** MATERIAL FOR THIS EXERCISE follows **

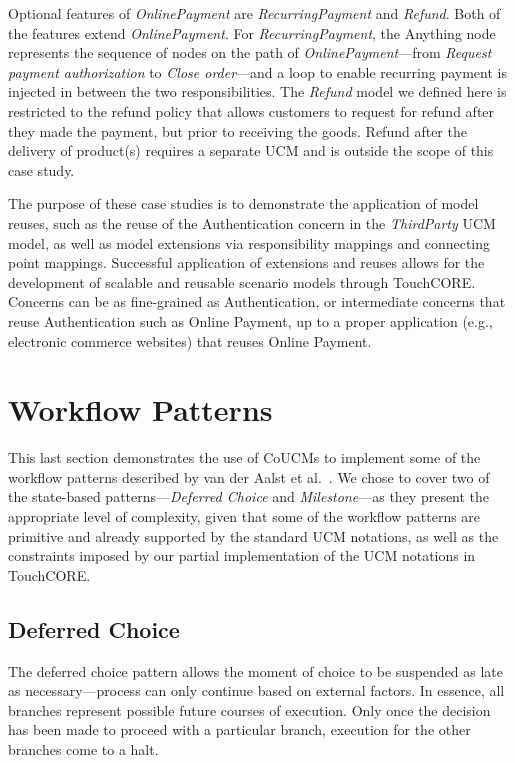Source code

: Optional features of \emph{OnlinePayment} are \emph{RecurringPayment} and \emph{Refund}. Both of the features extend \emph{OnlinePayment}. For \emph{RecurringPayment}, the {\cls Anything} node represents the sequence of nodes on the path of \emph{OnlinePayment}---from \emph{Request payment authorization} to \emph{Close order}---and a loop to enable recurring payment is injected in between the two responsibilities. The \emph{Refund} model we defined here is restricted to the refund policy that allows customers to request for refund after they made the payment, but prior to receiving the goods. Refund after the delivery of product(s) requires a separate UCM and is outside the scope of this case study.

The purpose of these case studies is to demonstrate the application of model reuses, such as the reuse of the Authentication concern in the \emph{ThirdParty} UCM model, as well as model extensions via responsibility mappings and connecting point mappings. Successful application of extensions and reuses allows for the development of scalable and reusable scenario models through TouchCORE. Concerns can be as fine-grained as Authentication, or intermediate concerns that reuse Authentication such as Online Payment, up to a proper application (e.g., electronic commerce websites) that reuses Online Payment.

\section{Workflow Patterns} \label{sec:4.3}

This last section demonstrates the use of CoUCMs to implement some of the workflow patterns described by van der Aalst et al.~\cite{van2003workflow}. We chose to cover two of the state-based patterns---\emph{Deferred Choice} and \emph{Milestone}---as they present the appropriate level of complexity, given that some of the workflow patterns are primitive and already supported by the standard UCM notations, as well as the constraints imposed by our partial implementation of the UCM notations in TouchCORE.

\subsection{Deferred Choice}

The deferred choice pattern allows the moment of choice to be suspended as late as necessary---process can only continue based on external factors. In essence, all branches represent possible future courses of execution. Only once the decision has been made to proceed with a particular branch, execution for the other branches come to a halt.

** End of MATERIAL FOR THIS EXERCISE **

TASK REQUIREMENTS:
Every record must be duplicated exactly, except for the pictures, which are left out.

RESULT OF THE EXERCISE:
Source code

: Optional features of \emph{OnlinePayment} are \emph{RecurringPayment} and \emph{Refund}. Both of the features extend \emph{OnlinePayment}. For \emph{RecurringPayment}, the {\cls Anything} node represents the sequence of nodes on the path of \emph{OnlinePayment}---from \emph{Request payment authorization} to \emph{Close order}---and a loop to enable recurring payment is injected in between the two responsibilities. The \emph{Refund} model we defined here is restricted to the refund policy that allows customers to request for refund after they made the payment, but prior to receiving the goods. Refund after the delivery of product(s) requires a separate UCM and is outside the scope of this case study.

The purpose of these case studies is to demonstrate the application of model reuses, such as the reuse of the Authentication concern in the \emph{ThirdParty} UCM model, as well as model extensions via responsibility mappings and connecting point mappings. Successful application of extensions and reuses allows for the development of scalable and reusable scenario models through TouchCORE. Concerns can be as fine-grained as Authentication, or intermediate concerns that reuse Authentication such as Online Payment, up to a proper application (e.g., electronic commerce websites) that reuses Online Payment.

\section{Workflow Patterns} \label{sec:4.3}

This last section demonstrates the use of CoUCMs to implement some of the workflow patterns described by van der Aalst et al.~\cite{van2003workflow}. We chose to cover two of the state-based patterns---\emph{Deferred Choice} and \emph{Milestone}---as they present the appropriate level of complexity, given that some of the workflow patterns are primitive and already supported by the standard UCM notations, as well as the constraints imposed by our partial implementation of the UCM notations in TouchCORE.

\subsection{Deferred Choice}

The deferred choice pattern allows the moment of choice to be suspended as late as necessary---process can only continue based on external factors. In essence, all branches represent possible future courses of execution. Only once the decision has been made to proceed with a particular branch, execution for the other branches come to a halt.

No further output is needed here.